Just curious to know what's the highest surge you have seen, and when are where are the best times to get a surge. I attached a photo of the best I've seen but I know there's better. Thanks in advance!


----------



## MR5STAR (May 18, 2015)

Not bad.


----------



## andaas (May 19, 2015)

I wonder what 4.5y pays?


----------



## Jufkii (Sep 17, 2015)

Siruber said:


> Just curious to know what's the highest surge you have seen, and when are where are the best times to get a surge. I attached a photo of the best I've seen but I know there's better. Thanks in advance!


The 6.8 or your map is only about 5 1/2 times higher than the biggest surge I've seen in my market. My city stinks regarding surges. Work the late night bar crowd,bad weather days, and special events among other things for good surge times.


----------



## grayspinner (Sep 8, 2015)

I don't think I've ever seen a surge more than 3x around here.

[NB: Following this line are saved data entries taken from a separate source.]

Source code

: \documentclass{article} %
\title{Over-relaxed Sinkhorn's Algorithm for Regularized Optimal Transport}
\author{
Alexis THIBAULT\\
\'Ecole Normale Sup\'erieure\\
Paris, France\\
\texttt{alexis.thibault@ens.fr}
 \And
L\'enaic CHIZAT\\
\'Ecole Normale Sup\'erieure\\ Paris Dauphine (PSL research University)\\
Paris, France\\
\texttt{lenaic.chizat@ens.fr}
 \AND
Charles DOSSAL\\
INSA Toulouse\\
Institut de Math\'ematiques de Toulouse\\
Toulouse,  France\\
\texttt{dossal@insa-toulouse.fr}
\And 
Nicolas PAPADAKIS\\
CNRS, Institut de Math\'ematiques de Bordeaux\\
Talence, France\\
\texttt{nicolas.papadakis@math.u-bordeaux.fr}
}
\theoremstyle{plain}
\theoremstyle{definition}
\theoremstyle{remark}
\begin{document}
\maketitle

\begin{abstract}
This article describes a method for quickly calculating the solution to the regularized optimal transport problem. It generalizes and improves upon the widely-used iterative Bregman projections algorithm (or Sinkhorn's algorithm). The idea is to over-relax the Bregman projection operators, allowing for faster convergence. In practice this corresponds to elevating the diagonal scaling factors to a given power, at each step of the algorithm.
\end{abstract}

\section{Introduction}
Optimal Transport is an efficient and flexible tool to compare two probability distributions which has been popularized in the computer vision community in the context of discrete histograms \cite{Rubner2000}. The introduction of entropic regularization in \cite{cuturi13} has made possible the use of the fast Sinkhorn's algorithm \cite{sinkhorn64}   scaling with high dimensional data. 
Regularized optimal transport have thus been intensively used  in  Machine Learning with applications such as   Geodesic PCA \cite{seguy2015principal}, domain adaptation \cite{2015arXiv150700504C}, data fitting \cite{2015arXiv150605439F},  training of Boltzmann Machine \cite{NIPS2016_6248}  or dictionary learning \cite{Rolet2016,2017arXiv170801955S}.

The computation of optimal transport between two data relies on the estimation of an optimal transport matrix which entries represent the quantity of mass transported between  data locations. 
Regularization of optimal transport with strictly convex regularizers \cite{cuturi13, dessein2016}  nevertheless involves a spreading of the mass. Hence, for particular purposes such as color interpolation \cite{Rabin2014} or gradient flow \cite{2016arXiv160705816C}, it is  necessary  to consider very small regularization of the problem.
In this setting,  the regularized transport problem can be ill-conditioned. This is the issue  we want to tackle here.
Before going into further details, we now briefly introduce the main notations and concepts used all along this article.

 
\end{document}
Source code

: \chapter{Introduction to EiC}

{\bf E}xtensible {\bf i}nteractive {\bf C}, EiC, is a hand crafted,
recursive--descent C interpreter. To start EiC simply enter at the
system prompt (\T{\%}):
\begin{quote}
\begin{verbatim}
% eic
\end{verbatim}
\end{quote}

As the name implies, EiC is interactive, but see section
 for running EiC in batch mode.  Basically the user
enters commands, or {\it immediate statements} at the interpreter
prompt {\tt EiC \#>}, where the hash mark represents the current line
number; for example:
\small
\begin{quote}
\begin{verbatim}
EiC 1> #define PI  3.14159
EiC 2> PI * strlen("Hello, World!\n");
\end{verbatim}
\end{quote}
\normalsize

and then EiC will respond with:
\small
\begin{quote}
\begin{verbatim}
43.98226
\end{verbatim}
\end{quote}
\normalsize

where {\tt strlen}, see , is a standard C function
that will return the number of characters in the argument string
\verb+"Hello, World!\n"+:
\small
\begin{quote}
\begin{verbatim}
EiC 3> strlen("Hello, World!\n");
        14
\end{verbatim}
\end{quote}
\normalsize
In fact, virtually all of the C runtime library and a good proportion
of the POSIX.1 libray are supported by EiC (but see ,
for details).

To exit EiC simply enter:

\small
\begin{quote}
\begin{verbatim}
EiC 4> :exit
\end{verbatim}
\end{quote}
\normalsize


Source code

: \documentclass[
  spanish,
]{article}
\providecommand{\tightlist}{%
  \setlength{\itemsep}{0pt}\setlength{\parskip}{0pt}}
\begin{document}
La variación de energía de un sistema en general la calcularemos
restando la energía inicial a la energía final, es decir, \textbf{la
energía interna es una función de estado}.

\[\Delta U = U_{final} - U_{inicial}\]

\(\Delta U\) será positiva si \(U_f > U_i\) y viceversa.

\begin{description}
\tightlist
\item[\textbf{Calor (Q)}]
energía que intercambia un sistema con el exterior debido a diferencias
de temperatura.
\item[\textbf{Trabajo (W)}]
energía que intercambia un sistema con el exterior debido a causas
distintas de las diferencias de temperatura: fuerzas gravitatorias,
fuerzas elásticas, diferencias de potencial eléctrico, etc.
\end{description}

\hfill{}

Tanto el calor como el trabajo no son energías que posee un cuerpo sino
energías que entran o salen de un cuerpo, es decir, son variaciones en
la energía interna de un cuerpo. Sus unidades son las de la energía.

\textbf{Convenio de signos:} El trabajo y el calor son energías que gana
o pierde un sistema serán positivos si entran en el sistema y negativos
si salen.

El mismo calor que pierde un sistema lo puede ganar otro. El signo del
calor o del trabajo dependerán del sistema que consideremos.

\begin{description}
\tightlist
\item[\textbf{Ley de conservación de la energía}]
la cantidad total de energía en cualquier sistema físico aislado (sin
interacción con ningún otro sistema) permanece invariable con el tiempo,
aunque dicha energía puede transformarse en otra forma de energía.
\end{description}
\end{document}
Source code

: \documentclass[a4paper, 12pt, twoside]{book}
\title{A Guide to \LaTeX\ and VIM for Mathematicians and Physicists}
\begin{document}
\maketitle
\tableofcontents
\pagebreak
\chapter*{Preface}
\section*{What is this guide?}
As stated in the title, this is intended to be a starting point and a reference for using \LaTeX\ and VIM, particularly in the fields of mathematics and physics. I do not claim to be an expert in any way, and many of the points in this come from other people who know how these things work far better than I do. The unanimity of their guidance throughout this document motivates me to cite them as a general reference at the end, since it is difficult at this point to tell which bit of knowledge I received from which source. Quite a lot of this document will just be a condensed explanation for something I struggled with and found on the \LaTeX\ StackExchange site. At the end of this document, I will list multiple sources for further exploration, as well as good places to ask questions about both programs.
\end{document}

Mostly it's 1.2x-1.9x and only occasionally going up to 2.8. Just too many drivers around here


----------



## FlDriver (Oct 16, 2015)

The highest I've ever seen is 6.9 X. The highest I've gotten is about 5.5 X. The highest I've heard about is 9 X, from a rider who said he saw that during a local holiday where it makes sense that demand would be super high.


----------



## azolivas (Apr 6, 2015)

9.9x in Phoenix last night around 3am when the decadence concert let out!


----------



## MikesUber (Oct 23, 2015)

Highest I've driven is 4.4x after a local concert


----------



## Jose_A (Jul 5, 2015)

Highest I've driven is a 3.6 after a concert in Northeast. Took them to Georgetown. Highest I've seen was by echostage at 5.5.


----------